ASSIGNMENT =
Check every line below for the string "algolia", and copy the lines that contain it.

[Start of Attachment]

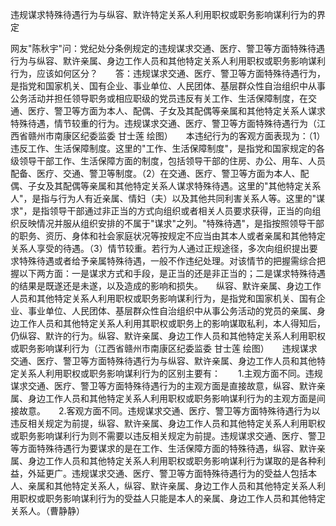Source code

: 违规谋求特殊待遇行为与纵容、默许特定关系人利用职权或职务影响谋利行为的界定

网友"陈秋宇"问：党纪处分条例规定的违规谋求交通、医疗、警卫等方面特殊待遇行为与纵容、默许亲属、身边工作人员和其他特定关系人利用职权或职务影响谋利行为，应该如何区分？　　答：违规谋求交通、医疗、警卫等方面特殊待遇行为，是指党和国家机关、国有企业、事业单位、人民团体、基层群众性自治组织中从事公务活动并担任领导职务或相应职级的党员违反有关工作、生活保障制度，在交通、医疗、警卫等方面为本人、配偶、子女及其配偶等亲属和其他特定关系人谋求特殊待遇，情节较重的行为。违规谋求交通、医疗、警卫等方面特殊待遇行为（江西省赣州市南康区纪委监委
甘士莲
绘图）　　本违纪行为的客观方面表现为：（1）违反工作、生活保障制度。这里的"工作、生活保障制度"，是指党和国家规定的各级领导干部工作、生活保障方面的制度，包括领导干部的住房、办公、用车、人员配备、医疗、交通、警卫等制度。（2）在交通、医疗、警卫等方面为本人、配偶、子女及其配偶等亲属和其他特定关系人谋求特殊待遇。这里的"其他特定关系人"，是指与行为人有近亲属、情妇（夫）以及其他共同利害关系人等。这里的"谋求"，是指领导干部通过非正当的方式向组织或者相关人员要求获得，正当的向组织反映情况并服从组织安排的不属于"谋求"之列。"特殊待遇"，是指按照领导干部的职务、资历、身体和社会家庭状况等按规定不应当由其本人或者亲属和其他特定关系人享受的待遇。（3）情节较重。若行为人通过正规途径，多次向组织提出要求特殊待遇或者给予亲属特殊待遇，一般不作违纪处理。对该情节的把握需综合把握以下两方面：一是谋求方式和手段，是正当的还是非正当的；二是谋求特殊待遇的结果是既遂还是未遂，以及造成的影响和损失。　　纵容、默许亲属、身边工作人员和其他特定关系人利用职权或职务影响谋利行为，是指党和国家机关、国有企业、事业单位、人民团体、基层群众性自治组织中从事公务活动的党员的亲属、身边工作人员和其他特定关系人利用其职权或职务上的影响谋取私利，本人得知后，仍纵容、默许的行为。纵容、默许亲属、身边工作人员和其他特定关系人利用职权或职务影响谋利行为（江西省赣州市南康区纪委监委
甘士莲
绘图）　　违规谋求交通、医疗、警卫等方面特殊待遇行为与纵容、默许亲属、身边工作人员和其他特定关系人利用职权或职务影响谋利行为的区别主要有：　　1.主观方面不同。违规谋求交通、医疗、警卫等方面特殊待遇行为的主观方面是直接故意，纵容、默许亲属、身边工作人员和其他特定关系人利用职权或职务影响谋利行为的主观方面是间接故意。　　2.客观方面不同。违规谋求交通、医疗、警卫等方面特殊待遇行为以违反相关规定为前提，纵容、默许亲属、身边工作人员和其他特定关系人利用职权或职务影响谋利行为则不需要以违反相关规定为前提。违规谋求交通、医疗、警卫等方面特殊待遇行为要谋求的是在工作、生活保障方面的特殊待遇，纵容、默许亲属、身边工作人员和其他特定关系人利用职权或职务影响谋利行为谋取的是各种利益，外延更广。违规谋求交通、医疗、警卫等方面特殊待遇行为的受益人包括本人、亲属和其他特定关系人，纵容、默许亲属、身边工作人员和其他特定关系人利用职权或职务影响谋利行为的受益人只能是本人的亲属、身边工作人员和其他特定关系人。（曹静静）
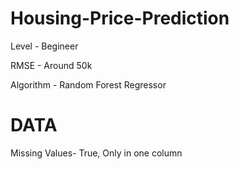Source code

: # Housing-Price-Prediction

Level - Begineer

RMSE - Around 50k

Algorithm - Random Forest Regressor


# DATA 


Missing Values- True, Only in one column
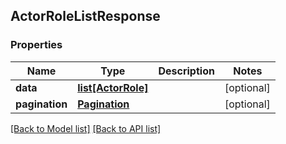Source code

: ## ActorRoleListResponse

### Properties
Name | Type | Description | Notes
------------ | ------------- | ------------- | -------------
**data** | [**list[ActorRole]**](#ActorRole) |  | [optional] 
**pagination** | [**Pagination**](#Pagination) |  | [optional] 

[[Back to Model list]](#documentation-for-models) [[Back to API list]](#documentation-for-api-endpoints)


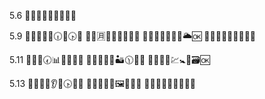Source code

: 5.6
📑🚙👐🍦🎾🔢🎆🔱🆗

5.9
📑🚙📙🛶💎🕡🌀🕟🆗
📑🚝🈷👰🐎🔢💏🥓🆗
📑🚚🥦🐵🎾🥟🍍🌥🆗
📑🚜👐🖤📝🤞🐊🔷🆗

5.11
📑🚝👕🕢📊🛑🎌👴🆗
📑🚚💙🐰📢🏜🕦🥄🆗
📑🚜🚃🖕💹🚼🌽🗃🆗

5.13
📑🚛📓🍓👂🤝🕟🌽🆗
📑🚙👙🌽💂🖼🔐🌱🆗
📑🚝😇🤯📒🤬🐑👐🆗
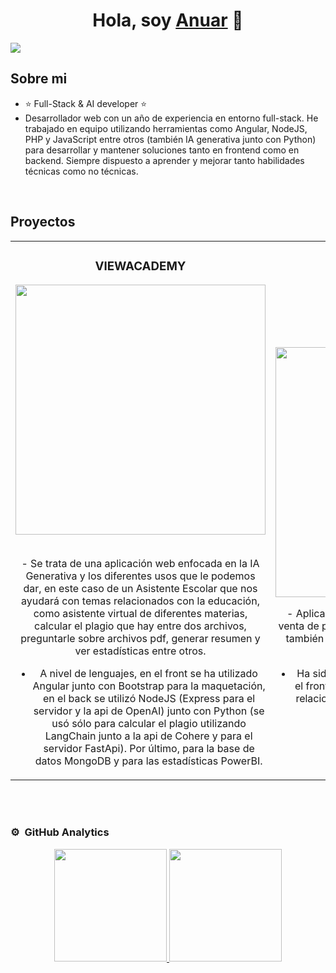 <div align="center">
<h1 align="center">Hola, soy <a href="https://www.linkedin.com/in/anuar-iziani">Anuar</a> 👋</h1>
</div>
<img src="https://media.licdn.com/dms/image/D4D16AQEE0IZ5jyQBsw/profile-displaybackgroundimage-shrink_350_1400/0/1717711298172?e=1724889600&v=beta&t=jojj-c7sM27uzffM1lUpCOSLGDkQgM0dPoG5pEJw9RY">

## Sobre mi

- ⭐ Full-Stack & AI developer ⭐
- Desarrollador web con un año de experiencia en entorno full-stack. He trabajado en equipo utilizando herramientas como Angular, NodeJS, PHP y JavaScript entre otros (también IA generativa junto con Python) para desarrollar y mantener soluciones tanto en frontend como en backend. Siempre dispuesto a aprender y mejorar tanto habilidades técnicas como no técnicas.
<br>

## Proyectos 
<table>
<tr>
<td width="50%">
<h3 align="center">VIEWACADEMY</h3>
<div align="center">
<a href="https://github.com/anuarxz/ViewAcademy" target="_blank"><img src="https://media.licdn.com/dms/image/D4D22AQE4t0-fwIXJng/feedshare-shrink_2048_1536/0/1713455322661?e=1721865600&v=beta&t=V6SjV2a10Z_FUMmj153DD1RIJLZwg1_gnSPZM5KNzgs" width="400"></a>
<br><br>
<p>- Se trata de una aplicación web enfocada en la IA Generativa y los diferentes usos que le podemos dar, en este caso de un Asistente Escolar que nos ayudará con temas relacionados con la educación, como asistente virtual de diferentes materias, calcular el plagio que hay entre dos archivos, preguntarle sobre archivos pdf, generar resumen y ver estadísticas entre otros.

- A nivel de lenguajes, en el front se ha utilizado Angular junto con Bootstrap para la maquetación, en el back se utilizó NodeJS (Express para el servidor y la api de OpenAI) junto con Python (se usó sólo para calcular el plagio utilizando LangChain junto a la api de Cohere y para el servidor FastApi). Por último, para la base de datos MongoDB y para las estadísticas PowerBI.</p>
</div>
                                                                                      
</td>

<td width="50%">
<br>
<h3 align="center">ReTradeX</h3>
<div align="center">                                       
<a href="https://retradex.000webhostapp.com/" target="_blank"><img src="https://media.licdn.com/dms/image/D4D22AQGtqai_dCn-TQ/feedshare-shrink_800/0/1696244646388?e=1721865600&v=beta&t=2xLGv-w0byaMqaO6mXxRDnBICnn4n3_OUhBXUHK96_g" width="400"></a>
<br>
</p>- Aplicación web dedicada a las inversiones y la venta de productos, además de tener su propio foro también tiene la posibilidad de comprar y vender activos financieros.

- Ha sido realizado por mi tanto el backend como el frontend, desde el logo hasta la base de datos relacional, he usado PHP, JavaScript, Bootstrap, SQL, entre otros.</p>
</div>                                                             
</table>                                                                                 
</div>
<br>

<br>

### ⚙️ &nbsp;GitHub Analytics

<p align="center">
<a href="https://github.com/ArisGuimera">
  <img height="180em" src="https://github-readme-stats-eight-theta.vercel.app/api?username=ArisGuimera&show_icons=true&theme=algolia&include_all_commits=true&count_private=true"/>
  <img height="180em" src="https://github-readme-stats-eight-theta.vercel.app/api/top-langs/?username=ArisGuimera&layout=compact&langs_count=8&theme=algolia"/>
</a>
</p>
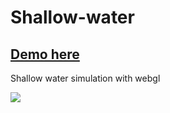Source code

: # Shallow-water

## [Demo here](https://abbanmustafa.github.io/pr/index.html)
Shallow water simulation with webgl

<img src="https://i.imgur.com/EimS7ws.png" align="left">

[End of Attachment]

WRITTEN SOLUTION =
  <img height="180em" src="https://github-readme-stats-eight-theta.vercel.app/api?username=ArisGuimera&show_icons=true&theme=algolia&include_all_commits=true&count_private=true"/>
  <img height="180em" src="https://github-readme-stats-eight-theta.vercel.app/api/top-langs/?username=ArisGuimera&layout=compact&langs_count=8&theme=algolia"/>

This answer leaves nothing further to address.